Le clou du spectacle : une réunion imaginaire des sanctionnés.

Xavier propose :

"On crée notre club. Le Club des Blacklistés Francophones. Devise : 'La vérité nous rendra... sanctionnés'". Jacques ajoute : "Et on invite les Valdai boys pour un panel sur 'Comment l'Occident censure ceux qui rappellent que l'expansion de l'OTAN n'est pas sans effets'".

Succès garanti : rien ne fait mieux vendre une idée que son interdiction officielle.

Pendant ce temps, à Bruxelles, les fonctionnaires sourient :

"Nous luttons contre la désinformation hybride russe".

Effet réel : audiences en hausse pour les sanctionnés. L'effet Streisand, version européenne.

Une démocratie conditionnelle ?

Xavier conclut :

"L'Europe gèle nos avoirs  ? Tant pis. On a la chaleur de la vérité brute".

Jacques ajoute : "Et la neutralité suisse... enfin, presque".

Geler les comptes, réchauffer les certitudes : une politique énergétique alternative.

Ainsi, en ce Noël 2025, tandis que l'Union européenne distribue ses listes noires comme des cadeaux empoisonnés, Xavier Moreau et Jacques Baud deviennent les héros involontaires d'une comédie géopolitique. Deux ex-militaires francophones sanctionnés non pour des actes, mais pour avoir osé analyser autrement.

Prochaine étape ? Un podcast commun depuis l'exil intérieur :

"Stratpol meets Baud - Épisodes non autorisés en UE".

Car censurer des analystes pour leurs "narratifs" pro-russes, ce n'est plus simplement de la politique. C'est du matériel humoristique en or pur.

Tout ceci serait hilarant si cela ne révélait pas une chose simple : quand analyser devient sanctionnable, la démocratie devient conditionnelle.

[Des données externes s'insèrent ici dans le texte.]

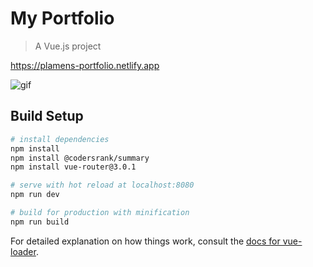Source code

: # My Portfolio

> A Vue.js project

https://plamens-portfolio.netlify.app

![gif](./overall.gif)

## Build Setup

```bash
# install dependencies
npm install
npm install @codersrank/summary
npm install vue-router@3.0.1

# serve with hot reload at localhost:8080
npm run dev

# build for production with minification
npm run build
```

For detailed explanation on how things work, consult the [docs for vue-loader](http://vuejs.github.io/vue-loader).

De la comédie à la conséquence : la réalité implacable du gel de territoire

Mais au-delà de l'ironie orwellienne et des podcasts interdits, demeure la réalité concrète de ces sanctions : un gel d'avoirs, bien sûr, mais surtout une interdiction d'entrée qui transforme la vie de nos deux héros en une loterie géopolitique absurde. Car si la mesure frappe uniformément sur le papier, ses effets réels varient du tragique au comique selon l'endroit où l'on pose ses valises. Pour l'un, c'est un exil forcé depuis son propre salon bruxellois ; pour l'autre, une simple formalité qui altère à peine le décor moscovite. Bruxelles, dans sa grande sagesse, a inventé la sanction à géométrie variable... sans même s'en rendre compte.

L'interdiction de séjour : un coup de force pour l'un, une formalité pour l'autre

La Décision (PESC) 2025/2572 impose une interdiction d'entrée et de transit absolue sur le territoire de l'Union européenne et de l'espace Schengen associé à toutes les personnes listées, Xavier Moreau et Jacques Baud compris. Ceci s'ajoute au gel de leurs avoirs et à l'interdiction de leur fournir toute ressource économique. La portée pratique de cette mesure diffère radicalement selon la situation de chacun.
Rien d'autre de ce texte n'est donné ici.